Site Status Board: WLCG monitoring from the experiment perspective
Presented by Jacobo TARRAGóN CROS on 12 Apr 2010 from 16:03 to 16:18
Session: Infrastructure Tools and Services
Track: End-user environments, scientific gateways and portal technologies
Now that the LHC has started, the experiments require a high standard of reliability and performance on their computing activities. Monitoring these activities is not a trivial task mainly due to two reasons: first of all, asserting the proper behavior of a site depends heavily on the software model of each experiment; secondly, the number of sites taking part in WLCG has increased drastically compared to previous HEP experiments.
The Site Status Board (SSB) web application, developed under the Dashboard Experiment framework, has been designed to provide an overall view of the sites performance from the experiment perspective. Designed originally for the LHC VOs, it allows the experiments to define a set of activities, also known as views. For each view, the experiment administrator can define the metrics that have to be collected. For instance, CMS has currently five different views ('computing shifters', 'site commissioning', 'space monitoring', ...). For the first view, the metrics include the number of running jobs, transfer status, availability of software on the site, etc. The SSB collects the status of the metrics over time and presents it in several formats. SSB will also include pointers describing the possible errors and solutions if this information is provided. Thanks to the SSB, the organizations can analyse site statuses easily, and at the same time, they keep track of the evolving metric results.

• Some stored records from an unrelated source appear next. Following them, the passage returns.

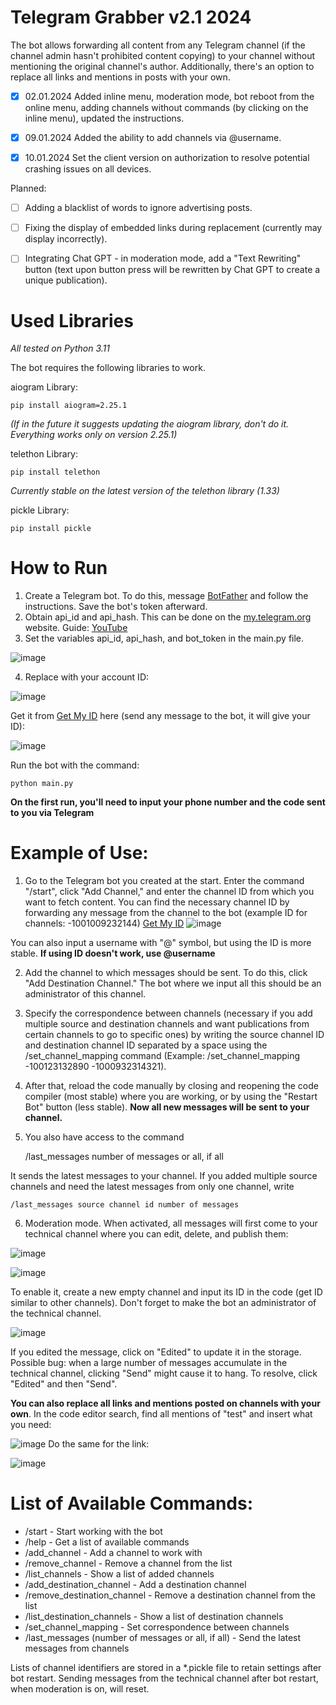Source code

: # Telegram Grabber v2.1 2024
The bot allows forwarding all content from any Telegram channel (if the channel admin hasn't prohibited content copying) to your channel without mentioning the original channel's author. Additionally, there's an option to replace all links and mentions in posts with your own.

- [x] 02.01.2024 Added inline menu, moderation mode, bot reboot from the online menu, adding channels without commands (by clicking on the inline menu), updated the instructions.

- [x] 09.01.2024 Added the ability to add channels via @username.

- [x] 10.01.2024 Set the client version on authorization to resolve potential crashing issues on all devices.

Planned:

- [ ] Adding a blacklist of words to ignore advertising posts.

- [ ] Fixing the display of embedded links during replacement (currently may display incorrectly).

- [ ] Integrating Chat GPT - in moderation mode, add a "Text Rewriting" button (text upon button press will be rewritten by Chat GPT to create a unique publication).

# Used Libraries

_All tested on Python 3.11_

The bot requires the following libraries to work.

aiogram Library:

    pip install aiogram=2.25.1
_(If in the future it suggests updating the aiogram library, don't do it. Everything works only on version 2.25.1)_

telethon Library:

    pip install telethon
_Currently stable on the latest version of the telethon library (1.33)_

pickle Library:

    pip install pickle

# How to Run

1. Create a Telegram bot. To do this, message [BotFather](https://telegram.me/botfather) and follow the instructions. Save the bot's token afterward.
2. Obtain api_id and api_hash. This can be done on the [my.telegram.org](https://my.telegram.org/auth) website. Guide: [YouTube](https://www.youtube.com/watch?v=JBDnmEhvgac)
3. Set the variables api_id, api_hash, and bot_token in the main.py file.

![image](https://user-images.githubusercontent.com/91873172/236864151-bc15d37b-d1dc-4abf-bdf7-71c8268d4d3f.png)

4. Replace with your account ID:

![image](https://github.com/WALTERXO/telegram-grabber/assets/91873172/76fa8c23-f2c2-4890-a930-6141b4fbde77)

Get it from [Get My ID](https://t.me/getmyid_bot) here (send any message to the bot, it will give your ID):

![image](https://github.com/WALTERXO/telegram-grabber/assets/91873172/10a83730-3708-47d7-a134-f700ef037c4d)

Run the bot with the command:

    python main.py

**On the first run, you'll need to input your phone number and the code sent to you via Telegram**

# Example of Use:
1. Go to the Telegram bot you created at the start. Enter the command "/start", click "Add Channel," and enter the channel ID from which you want to fetch content. You can find the necessary channel ID by forwarding any message from the channel to the bot (example ID for channels: -1001009232144) [Get My ID](https://t.me/getmyid_bot)
![image](https://user-images.githubusercontent.com/91873172/236866756-06b5a78f-0b58-45f2-a238-ce6e40550b8a.png)

You can also input a username with "@" symbol, but using the ID is more stable. **If using ID doesn't work, use @username**

2. Add the channel to which messages should be sent. To do this, click "Add Destination Channel." The bot where we input all this should be an administrator of this channel.
3. Specify the correspondence between channels (necessary if you add multiple source and destination channels and want publications from certain channels to go to specific ones) by writing the source channel ID and destination channel ID separated by a space using the /set_channel_mapping command (Example: /set_channel_mapping -100123132890 -1000932314321).
4. After that, reload the code manually by closing and reopening the code compiler (most stable) where you are working, or by using the "Restart Bot" button (less stable). **Now all new messages will be sent to your channel.**
5. You also have access to the command

    /last_messages number of messages or all, if all

It sends the latest messages to your channel. If you added multiple source channels and need the latest messages from only one channel, write

    /last_messages source channel id number of messages

6. Moderation mode. When activated, all messages will first come to your technical channel where you can edit, delete, and publish them:

![image](https://github.com/WALTERXO/telegram-grabber/assets/91873172/cbdf1fb7-e5b0-4870-b01a-59a514785abd)

![image](https://github.com/WALTERXO/telegram-grabber/assets/91873172/da314d89-fc1f-4d48-885b-d801ed31df1c)

To enable it, create a new empty channel and input its ID in the code (get ID similar to other channels). Don't forget to make the bot an administrator of the technical channel.

![image](https://github.com/WALTERXO/telegram-grabber/assets/91873172/a9ad67b1-2cc2-4967-9519-59a6e458588e)

If you edited the message, click on "Edited" to update it in the storage. Possible bug: when a large number of messages accumulate in the technical channel, clicking "Send" might cause it to hang. To resolve, click "Edited" and then "Send".

**You can also replace all links and mentions posted on channels with your own**. In the code editor search, find all mentions of "test" and insert what you need:

![image](https://user-images.githubusercontent.com/91873172/236871594-5904f387-637a-4df4-894e-b54c3a6ab9a6.png)
Do the same for the link:

![image](https://user-images.githubusercontent.com/91873172/236871955-47e04ae3-5db4-4f55-b2f6-f95f28b1c6e0.png)

# List of Available Commands:
* /start - Start working with the bot
* /help - Get a list of available commands
* /add_channel - Add a channel to work with
* /remove_channel - Remove a channel from the list
* /list_channels - Show a list of added channels
* /add_destination_channel - Add a destination channel
* /remove_destination_channel - Remove a destination channel from the list
* /list_destination_channels - Show a list of destination channels
* /set_channel_mapping - Set correspondence between channels
* /last_messages (number of messages or all, if all) - Send the latest messages from channels

Lists of channel identifiers are stored in a *.pickle file to retain settings after bot restart. Sending messages from the technical channel after bot restart, when moderation is on, will reset.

The SSB is being widely used by CMS and LHCb for several activities: computing shifts, site commissioning and space monitoring in the case of CMS, and job and space monitoring in LHCb. ATLAS and ALICE are also evaluating the SSB.
Production level services are being built using the Site Status Board. At the same time, the application is constantly evolving since it needs to adapt to the experiments growing needs. Future changes will focus on a performance boost for the historical data browsing, improvements on the reliability of information gathering, and extending the flexibility of the metric definitions.
grid, monitoring, site, status